We’ve had a couple of years of fake websites for fake companies in movies and TV. But what’s going on with Lex Luthor in Batman v. Superman is beyond the pale.

Remember when “LexCorp” sponsored free wifi at New York Comic Con? Nothing like forcing the con to pretend LexCorp is a real thing on their FAQ page:

Yes. Free WiFi throughout the Javits Center will be provided by LexCorp Industries.

LexCorp unites humanity through technology. We believe in technology as a means of communication, unification and a source of inspiration. To access the WiFi on-site at the Javits Center, connect to the “LexCorp” network from the list of available networks.
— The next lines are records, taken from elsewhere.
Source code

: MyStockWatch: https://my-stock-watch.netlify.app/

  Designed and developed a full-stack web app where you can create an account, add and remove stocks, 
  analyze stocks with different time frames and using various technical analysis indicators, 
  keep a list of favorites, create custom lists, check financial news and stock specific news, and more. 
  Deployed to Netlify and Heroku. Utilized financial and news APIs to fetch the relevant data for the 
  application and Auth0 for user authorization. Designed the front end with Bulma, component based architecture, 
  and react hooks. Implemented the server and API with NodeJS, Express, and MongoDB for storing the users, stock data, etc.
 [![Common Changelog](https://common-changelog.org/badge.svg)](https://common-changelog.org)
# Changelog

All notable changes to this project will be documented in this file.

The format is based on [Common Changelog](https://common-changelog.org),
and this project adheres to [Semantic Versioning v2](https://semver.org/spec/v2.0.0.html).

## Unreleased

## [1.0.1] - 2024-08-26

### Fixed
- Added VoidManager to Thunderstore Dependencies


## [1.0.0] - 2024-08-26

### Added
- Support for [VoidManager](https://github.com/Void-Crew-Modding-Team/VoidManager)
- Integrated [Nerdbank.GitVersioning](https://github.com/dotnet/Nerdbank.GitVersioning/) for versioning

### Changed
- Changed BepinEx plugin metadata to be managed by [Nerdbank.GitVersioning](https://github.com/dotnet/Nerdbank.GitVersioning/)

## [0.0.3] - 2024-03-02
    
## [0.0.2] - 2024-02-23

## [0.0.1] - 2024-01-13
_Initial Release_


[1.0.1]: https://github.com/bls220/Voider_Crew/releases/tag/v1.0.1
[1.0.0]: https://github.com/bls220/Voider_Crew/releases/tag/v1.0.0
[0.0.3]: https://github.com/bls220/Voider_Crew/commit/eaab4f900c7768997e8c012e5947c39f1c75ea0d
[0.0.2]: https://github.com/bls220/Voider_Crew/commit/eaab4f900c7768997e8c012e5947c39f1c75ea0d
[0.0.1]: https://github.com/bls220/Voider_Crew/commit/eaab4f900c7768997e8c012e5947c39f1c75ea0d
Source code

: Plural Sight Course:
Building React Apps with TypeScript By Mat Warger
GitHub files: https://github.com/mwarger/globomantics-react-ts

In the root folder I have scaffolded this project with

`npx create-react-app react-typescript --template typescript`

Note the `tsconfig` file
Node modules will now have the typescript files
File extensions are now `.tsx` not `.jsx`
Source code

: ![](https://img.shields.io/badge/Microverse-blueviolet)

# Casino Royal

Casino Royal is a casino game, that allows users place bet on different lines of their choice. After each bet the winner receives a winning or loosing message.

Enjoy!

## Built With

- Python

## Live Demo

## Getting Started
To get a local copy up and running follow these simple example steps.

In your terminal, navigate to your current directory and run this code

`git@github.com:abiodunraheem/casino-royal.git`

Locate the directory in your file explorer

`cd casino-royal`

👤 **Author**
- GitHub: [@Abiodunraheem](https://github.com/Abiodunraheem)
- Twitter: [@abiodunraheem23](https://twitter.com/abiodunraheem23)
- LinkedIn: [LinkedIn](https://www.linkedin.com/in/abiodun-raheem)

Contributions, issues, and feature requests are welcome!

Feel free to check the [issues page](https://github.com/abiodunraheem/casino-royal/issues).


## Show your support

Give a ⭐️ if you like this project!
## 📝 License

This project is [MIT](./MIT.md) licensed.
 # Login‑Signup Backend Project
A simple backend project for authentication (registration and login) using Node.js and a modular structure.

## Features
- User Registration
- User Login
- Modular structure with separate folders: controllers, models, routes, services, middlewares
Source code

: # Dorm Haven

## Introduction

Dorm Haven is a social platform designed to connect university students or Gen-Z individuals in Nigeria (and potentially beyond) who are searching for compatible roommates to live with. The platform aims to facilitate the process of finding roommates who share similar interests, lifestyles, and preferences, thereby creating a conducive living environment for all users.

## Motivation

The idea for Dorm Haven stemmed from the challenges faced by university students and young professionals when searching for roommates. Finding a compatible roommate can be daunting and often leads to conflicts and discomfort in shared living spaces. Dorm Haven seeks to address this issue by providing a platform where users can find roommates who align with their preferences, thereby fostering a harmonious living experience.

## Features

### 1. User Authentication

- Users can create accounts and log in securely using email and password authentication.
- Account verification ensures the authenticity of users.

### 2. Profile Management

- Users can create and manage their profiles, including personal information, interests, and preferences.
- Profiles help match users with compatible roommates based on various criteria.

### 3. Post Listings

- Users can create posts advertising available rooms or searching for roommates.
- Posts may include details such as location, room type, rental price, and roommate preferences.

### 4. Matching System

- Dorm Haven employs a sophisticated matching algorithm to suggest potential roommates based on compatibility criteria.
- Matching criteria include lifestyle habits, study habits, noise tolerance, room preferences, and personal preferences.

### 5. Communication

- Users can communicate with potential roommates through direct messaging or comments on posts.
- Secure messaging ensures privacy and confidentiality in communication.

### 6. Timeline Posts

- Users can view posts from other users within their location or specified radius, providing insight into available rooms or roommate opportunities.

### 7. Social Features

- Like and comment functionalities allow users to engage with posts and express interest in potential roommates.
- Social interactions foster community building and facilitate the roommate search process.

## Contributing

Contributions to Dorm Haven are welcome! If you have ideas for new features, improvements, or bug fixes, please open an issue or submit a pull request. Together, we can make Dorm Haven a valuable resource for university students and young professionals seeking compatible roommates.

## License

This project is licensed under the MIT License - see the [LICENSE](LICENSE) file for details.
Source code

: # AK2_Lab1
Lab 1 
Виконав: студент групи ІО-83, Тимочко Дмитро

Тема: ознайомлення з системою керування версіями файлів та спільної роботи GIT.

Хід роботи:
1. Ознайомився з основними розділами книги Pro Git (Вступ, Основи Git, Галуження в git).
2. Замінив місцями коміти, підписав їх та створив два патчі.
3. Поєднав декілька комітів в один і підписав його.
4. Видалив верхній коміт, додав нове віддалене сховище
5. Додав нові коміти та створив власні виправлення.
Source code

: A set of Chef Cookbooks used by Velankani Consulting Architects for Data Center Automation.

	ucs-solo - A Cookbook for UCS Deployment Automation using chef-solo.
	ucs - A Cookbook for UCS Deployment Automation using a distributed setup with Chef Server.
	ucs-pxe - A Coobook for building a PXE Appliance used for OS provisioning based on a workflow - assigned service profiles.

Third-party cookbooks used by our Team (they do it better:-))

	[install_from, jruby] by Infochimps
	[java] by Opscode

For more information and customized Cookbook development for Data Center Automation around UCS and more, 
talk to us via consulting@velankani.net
You will automatically be redirected to the LexCorp WiFi login page where you can enter your email address and click “CONNECT” to gain access to the network. LexCorp – together, we can build a better world.

You know what doesn’t sound ominous at all? Giving your e-mail address to LexCorp. And it wasn’t at all frustrating that the wifi had connectivity problems, so you were forced to give to them multiple times. And watch a video commercial for LexCorp. And not one that told you anything about Batman v Superman. Just one with the LexCorp logo. It was miserable branding.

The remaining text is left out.